In a statement on Friday, the Vatican said that the meeting with Davis was not intended as a show of support for her cause and said “the only real audience granted by the Pope at the nunciature (embassy) was with one of his former students and his family.”
“That was me,” Grassi said.
Grassi said that Pope Francis taught him in literature and psychology classes at Inmaculada Concepcion high school in Flores, Argentina, from 1964-1965.
Grassi said the Pope has long known that he is gay, but has never condemned his sexuality or his same-sex relationship. Grassi said he and Iwan (he declined to disclose his last name due to privacy concerns) also met Francis last year in Rome.
“He has never been judgmental,” Grassi said. “He has never said anything negative.”
“Obviously he is the pastor of the church and he has to follow the church’s teachings,” Grassi added. “But as a human being he understands all kinds of situations, and he is open to all kinds of people, including those with different sexual characteristics.”
Grassi said he believes the Pope was “misled” into meeting with Davis, who served six days in a Kentucky jail for refusing to issue marriage licenses to same-sex couples.
Davis’ lawyers had portrayed the papal meeting as an endorsement of her cause. After several days of questions and culture-war sparring, the Vatican said that was not the case.
Looking to smother the fierce controversy, Vatican spokesman Federico Lombardi said Davis was one of “several dozen” people who had been invited by the Vatican ambassador to see Francis during his visit to the U.S. capital.
“The Pope did not enter into the details of the situation of Mrs. Davis and his meeting with her should not be considered a form of support of her position in all of its particular and complex aspects,” Lombardi said in a statement.
The meeting with Davis disappointed many liberal Catholics but delighted conservatives, who saw it as a sign that the pope was clearly condemning a ruling by the U.S. Supreme Court to legalize same-sex marriage.
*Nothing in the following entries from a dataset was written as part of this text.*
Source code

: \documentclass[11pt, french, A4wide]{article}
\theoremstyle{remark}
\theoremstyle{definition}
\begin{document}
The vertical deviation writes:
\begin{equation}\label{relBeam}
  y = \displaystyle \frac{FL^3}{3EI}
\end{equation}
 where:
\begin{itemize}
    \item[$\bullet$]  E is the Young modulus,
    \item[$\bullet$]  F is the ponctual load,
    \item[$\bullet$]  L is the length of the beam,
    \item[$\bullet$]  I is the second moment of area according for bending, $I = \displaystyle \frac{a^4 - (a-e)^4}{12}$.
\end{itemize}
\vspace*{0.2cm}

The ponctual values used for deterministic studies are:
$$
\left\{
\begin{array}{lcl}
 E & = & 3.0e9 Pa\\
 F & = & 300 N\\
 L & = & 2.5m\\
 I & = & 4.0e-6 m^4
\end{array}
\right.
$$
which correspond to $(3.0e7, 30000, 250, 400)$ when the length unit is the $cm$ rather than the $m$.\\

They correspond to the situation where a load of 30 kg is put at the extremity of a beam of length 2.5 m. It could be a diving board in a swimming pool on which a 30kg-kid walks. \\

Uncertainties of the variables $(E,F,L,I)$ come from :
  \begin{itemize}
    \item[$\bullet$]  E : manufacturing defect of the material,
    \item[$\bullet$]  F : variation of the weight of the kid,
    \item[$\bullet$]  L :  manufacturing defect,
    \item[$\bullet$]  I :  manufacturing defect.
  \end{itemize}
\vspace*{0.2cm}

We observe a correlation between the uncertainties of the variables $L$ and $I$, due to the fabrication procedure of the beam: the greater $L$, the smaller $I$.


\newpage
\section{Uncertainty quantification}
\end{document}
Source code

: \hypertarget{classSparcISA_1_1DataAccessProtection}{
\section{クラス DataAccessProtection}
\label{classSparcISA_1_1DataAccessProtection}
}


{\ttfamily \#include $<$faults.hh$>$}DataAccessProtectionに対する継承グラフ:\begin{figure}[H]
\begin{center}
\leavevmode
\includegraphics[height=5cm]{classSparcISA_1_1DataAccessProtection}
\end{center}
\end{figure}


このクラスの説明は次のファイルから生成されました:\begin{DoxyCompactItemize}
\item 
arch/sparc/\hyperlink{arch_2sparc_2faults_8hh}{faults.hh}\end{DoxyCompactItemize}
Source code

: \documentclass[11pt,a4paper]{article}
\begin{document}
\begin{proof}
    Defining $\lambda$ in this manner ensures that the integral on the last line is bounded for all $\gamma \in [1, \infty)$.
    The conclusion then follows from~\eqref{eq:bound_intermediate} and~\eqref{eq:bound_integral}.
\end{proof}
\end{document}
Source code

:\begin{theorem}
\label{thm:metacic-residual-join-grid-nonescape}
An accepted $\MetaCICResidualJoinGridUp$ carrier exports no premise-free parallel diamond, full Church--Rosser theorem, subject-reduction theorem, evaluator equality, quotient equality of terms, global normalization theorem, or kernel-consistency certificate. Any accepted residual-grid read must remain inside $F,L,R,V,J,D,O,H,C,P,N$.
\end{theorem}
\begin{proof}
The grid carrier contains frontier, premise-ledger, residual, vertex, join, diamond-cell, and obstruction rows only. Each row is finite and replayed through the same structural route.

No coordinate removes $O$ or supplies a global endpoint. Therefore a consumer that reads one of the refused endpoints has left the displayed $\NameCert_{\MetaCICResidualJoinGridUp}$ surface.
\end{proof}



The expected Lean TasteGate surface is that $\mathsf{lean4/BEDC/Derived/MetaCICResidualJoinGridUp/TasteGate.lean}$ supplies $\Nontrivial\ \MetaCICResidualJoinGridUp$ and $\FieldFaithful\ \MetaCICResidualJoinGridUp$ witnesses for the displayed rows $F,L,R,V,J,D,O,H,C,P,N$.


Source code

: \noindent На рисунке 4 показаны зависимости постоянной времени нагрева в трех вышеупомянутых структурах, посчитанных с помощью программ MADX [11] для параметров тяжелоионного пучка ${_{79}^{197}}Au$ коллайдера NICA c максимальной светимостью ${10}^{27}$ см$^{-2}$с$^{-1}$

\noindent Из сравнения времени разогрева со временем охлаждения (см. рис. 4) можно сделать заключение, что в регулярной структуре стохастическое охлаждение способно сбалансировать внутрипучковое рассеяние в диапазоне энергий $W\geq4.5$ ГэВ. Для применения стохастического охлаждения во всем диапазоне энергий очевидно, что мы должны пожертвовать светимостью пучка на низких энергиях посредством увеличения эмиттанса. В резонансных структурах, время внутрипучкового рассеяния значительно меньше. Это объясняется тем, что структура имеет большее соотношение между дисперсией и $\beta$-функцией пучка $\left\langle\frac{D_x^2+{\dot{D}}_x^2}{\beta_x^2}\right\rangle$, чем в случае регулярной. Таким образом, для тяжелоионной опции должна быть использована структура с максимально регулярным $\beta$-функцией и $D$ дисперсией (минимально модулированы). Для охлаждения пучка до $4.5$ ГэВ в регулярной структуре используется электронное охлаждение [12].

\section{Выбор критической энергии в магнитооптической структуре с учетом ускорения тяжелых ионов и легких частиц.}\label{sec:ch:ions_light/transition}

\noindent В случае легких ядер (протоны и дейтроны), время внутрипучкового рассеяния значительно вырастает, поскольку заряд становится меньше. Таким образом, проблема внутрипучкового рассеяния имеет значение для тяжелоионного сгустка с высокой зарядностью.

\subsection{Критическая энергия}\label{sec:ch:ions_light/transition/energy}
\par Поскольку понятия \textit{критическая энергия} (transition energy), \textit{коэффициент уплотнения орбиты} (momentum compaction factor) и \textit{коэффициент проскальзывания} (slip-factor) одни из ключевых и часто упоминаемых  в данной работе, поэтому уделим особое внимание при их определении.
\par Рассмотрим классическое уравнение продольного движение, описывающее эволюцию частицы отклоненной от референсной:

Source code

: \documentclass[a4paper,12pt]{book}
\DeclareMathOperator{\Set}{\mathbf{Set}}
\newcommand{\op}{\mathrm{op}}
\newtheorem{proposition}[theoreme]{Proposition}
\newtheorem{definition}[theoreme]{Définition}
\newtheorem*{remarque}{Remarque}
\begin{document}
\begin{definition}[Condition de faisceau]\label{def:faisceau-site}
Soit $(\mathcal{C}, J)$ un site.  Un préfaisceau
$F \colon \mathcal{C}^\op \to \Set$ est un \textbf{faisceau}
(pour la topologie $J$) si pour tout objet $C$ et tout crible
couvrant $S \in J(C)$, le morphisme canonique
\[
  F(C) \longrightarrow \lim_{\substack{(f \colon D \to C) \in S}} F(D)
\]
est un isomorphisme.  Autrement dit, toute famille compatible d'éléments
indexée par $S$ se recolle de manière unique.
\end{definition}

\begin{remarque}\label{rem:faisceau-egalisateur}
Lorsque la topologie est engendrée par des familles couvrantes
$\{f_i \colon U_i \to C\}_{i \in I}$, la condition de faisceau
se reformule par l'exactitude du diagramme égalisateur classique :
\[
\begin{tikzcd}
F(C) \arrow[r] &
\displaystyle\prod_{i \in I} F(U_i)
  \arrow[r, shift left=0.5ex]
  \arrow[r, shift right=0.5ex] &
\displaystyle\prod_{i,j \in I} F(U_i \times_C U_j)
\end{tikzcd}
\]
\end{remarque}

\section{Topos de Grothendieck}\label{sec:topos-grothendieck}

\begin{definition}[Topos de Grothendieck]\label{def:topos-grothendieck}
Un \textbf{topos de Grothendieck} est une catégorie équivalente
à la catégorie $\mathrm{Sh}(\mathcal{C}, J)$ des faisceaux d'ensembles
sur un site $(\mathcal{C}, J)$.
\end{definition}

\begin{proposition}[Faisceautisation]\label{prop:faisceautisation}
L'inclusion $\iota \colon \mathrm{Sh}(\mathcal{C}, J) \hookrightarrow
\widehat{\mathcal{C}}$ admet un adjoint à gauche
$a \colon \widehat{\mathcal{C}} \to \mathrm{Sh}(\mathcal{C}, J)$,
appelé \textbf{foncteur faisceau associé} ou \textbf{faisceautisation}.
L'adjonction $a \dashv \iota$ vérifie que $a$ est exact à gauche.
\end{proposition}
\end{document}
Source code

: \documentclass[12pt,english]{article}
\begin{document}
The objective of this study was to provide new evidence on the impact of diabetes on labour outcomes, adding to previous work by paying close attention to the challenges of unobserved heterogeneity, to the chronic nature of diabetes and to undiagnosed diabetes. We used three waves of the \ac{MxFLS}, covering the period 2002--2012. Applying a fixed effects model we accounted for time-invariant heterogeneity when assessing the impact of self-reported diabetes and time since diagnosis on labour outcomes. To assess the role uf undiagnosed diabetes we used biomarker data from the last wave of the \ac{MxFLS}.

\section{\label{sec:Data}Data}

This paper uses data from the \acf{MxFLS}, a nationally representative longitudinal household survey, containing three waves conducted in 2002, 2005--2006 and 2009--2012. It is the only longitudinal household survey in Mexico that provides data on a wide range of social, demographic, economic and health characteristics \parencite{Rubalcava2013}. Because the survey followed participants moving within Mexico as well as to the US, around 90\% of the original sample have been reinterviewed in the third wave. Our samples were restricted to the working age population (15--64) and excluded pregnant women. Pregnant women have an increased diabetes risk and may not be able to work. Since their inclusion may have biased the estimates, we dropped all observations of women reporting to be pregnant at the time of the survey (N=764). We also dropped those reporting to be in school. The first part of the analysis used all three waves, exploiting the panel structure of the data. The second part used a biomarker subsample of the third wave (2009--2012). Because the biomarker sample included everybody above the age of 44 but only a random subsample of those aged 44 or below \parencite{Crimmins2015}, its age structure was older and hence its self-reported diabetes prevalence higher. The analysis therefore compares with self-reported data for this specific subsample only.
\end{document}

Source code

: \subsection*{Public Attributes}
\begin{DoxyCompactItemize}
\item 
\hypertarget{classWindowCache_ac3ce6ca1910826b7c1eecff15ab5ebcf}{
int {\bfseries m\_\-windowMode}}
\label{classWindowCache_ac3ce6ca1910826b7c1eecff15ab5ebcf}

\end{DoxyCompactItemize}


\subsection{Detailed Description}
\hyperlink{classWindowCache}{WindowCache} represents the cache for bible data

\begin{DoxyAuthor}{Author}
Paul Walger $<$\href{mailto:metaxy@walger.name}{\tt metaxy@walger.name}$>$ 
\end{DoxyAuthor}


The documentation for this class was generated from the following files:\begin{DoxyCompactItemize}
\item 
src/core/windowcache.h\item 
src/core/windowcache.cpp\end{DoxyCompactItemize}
Davis said on Wednesday that the pope had thanked her for her courage and told her to “stay strong”, adding that knowing that he agreed with what she was doing “kind of validates everything”.
EMBASSY UNDERESTIMATED SIGNIFICANCE
While Lombardi declined to take questions on the incident, his assistant, Canadian priest Father Tom Rosica, laid the blame on the Vatican embassy in Washington, saying it had underestimated the impact of Davis’s presence at the reception.
“I’m not sure that they (the embassy) realized how significant it would be,” he told reporters.
Rosica said he did not believe the pope was even indirectly involved in inviting Davis, adding that the greeting was very brief and that she and her husband were among the many guests at the Washington embassy before the pope left for New York.
Rosica said he did not know if there had been a private meeting. Davis’ lawyer, Mat Staver, said the couple were not in a line, that the meeting was private and seen only by Vatican personnel and security.
“Had Kim Davis been in a line of people or been seen by anyone outside of Vatican personnel, we would not have been able to keep her visit secret,” he said in a statement.
Rosica said the pope was most likely not fully aware of how controversial a figure Davis had become.
“I would simply say her case is a very complex case. It has all kinds of intricacies. Was there an opportunity to brief the pope on this beforehand? I don’t think so. Was an in depth process done? No, probably not,” Rosica said.
Asked if the pope had been set up intentionally by someone in the embassy, Rosica said: “No, reading all of the information, listening to all of the facts, these things happen.”
Rosica said he also doubted that the Davis and her husband spent 15 minutes with the pope, as her lawyer had reported, saying “there simply was not enough time”.
Davis has said her beliefs as an Apostolic Christian prevent her from issuing marriage licenses to same-sex couples. Her church belongs to a Protestant movement known as Apostolic Pentecostalism.
Rosica said he hoped the Davis incident and its aftermath would not distract from the significance of the U.S. trip.
“The visit was extraordinary … so to allow this to kind of overshadow it would be very unfortunate. This is not the centerpiece of the papal visit. This is one small part of it, but it is a loaded centerpiece.”